Identification and Functional Validation of Differentially Expressed microRNAs in Ascites-Derived Ovarian Cancer Cells Compared with Primary Tumour Tissue

The downregulated expression of miR-199a-3p, miR-199b-3p, miR-199a-5p, miR-126-3p and miR-145-5p in ascites-derived spheroids plays a key role in promoting ovarian cancer progression, which may represent novel molecules for targeted therapy for ovarian cancer.
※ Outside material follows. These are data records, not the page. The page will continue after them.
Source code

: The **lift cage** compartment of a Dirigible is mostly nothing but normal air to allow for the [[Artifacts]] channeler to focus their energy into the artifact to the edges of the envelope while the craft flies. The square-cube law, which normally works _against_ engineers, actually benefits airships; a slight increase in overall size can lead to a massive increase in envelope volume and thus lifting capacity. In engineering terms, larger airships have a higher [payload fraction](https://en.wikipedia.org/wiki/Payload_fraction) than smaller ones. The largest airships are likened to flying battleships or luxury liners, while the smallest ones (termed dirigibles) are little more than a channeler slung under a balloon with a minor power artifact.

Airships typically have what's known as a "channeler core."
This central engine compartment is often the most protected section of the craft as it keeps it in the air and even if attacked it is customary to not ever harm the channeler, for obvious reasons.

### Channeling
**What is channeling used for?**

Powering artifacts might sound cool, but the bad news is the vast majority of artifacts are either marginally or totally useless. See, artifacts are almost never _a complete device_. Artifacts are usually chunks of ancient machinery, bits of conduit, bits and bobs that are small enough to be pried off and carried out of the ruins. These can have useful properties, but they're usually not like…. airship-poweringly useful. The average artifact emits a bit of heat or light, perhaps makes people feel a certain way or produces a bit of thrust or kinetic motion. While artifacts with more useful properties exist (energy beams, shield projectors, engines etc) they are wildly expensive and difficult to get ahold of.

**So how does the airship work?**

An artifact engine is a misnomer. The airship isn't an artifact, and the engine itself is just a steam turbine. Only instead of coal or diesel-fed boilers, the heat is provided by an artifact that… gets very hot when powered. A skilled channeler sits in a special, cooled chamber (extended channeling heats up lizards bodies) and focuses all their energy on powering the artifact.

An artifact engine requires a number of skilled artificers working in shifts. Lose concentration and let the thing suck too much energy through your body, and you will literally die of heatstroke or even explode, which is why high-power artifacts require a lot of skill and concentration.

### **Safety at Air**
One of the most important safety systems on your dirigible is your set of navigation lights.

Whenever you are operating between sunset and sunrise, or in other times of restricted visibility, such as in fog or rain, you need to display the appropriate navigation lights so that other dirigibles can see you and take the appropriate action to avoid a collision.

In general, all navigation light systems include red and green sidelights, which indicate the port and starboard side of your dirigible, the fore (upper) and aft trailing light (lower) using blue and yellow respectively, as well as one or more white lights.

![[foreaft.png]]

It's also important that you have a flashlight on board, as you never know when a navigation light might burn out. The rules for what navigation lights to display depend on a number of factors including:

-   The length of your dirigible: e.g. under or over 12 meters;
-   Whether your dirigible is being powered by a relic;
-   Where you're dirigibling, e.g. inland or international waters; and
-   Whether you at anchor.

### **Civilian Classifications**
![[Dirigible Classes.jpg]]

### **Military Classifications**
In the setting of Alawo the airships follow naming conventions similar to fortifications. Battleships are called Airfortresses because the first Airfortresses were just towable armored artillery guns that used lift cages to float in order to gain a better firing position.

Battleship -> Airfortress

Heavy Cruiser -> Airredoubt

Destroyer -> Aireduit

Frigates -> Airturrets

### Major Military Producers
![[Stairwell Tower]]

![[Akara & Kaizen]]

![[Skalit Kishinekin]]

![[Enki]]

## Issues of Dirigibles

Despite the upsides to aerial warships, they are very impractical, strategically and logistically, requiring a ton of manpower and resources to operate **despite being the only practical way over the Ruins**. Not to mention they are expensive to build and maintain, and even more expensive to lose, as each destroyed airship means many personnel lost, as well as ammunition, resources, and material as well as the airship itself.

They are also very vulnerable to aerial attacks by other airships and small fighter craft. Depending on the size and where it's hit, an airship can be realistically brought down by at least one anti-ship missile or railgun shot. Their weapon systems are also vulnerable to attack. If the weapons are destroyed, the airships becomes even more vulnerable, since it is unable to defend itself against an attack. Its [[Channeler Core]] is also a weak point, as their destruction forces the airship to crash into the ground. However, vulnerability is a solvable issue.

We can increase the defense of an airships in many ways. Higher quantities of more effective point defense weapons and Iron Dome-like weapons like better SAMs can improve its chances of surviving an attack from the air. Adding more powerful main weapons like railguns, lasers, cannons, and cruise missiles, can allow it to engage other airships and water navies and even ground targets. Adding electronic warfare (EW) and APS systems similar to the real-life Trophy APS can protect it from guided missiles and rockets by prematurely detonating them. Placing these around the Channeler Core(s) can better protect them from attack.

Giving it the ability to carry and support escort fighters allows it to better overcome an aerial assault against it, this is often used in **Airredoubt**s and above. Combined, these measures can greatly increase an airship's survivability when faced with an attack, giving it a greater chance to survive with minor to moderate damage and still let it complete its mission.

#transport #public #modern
The DE-miRNAs between ovarian cancer primary tumour tissues and ascites-derived spheroids were identified by GEO2R screening in samples from 3 high-grade serous ovarian cancer (HGSOC) patients of dataset GSE65819. We used MiRTarBase, TargetScanHuman7.2 and STRING to predict the target hub genes of DE-miRNAs and DAVID to perform functional analysis of hub genes. ALGGEN PROMO and TransmiR v2.0 were used to predict transcription factors (TFs) that potentially regulate DE-miRNAs expression. The observed differences in DE-miRNAs expression were validated with samples from 12 HGSOC patients and 2 ovarian cancer cell lines using PCR. The functions of DE-miRNAs on ovarian cancer progression were verified by invasion, adherent, and angiogenesis assays.

Ovarian cancer, manifested by malignant ascites, is the most lethal gynaecological cancer. Suspended ascites-derived spheroids may contribute to ovarian cancer metastasis. MicroRNAs (miRNAs) are also associated with ovarian cancer metastasis. Here, we aimed to investigate the differentially expressed miRNAs (DE-miRNAs) in ascites-derived spheroids compared with primary tumour tissues, which may regulate ovarian cancer metastasis.
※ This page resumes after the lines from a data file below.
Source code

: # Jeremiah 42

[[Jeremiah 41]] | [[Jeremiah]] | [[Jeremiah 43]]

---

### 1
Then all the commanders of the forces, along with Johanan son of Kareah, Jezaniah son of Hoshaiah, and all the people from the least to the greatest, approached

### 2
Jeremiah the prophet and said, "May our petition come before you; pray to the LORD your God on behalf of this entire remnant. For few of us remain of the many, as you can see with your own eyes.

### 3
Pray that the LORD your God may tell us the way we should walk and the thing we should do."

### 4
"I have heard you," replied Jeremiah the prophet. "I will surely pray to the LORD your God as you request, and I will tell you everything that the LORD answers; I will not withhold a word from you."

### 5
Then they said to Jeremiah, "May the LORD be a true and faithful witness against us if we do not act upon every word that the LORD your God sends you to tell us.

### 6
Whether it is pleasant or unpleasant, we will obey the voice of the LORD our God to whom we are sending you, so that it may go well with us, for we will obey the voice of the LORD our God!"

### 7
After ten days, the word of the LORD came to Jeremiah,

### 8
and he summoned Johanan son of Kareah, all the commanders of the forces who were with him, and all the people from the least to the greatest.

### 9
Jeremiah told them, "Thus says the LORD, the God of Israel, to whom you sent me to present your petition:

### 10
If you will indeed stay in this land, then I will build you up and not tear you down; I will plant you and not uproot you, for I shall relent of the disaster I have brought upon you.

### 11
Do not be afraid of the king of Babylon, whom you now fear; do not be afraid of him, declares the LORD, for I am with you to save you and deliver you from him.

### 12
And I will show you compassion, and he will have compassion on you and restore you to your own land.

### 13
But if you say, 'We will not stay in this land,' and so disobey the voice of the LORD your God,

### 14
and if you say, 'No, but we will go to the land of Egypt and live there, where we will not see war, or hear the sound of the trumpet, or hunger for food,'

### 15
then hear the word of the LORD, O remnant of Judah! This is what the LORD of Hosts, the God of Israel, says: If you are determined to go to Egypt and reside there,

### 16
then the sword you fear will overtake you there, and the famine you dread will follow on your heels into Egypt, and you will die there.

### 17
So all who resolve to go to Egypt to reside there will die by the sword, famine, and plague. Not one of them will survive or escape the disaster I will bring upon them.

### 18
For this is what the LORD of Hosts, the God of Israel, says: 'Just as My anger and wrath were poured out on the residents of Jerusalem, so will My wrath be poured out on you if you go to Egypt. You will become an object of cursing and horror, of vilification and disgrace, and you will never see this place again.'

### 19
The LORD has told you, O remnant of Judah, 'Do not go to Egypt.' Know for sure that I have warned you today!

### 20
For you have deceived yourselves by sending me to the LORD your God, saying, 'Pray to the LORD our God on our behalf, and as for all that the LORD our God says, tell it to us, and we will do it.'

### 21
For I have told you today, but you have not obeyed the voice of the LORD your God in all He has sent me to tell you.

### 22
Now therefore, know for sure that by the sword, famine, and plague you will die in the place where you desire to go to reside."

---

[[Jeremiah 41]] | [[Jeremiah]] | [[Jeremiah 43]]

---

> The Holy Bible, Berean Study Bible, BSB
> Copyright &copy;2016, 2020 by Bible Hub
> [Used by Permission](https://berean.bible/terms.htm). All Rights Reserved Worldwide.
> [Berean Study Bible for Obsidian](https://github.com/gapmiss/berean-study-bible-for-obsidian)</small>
Through bioinformatics screening and experimental validation, miR-199a-3p, miR-199b-3p, miR-199a-5p, miR-126-3p and miR-145-5p were identified as being significantly downregulated in ascites-derived spheroids compared with primary tumour tissues. In addition, TFAP2A was identified as a potentially common upstream TF regulating the expression of the above mentioned DE-miRNAs. The overexpression of miR-199a-3p, miR-199b-3p, miR-199a-5p lead to invasion inhibition, and the overexpression of miR-126-3p, miR-145-5p, miR-199a-5p and miR-199b-3p lead to adhesion inhibition of suspended ovarian cancer cells. High-expressed miR-126-3p, miR-199a-3p, miR-199a-5p and miR-199b-3p contributed to apoptosis of suspended ovarian cancer cells.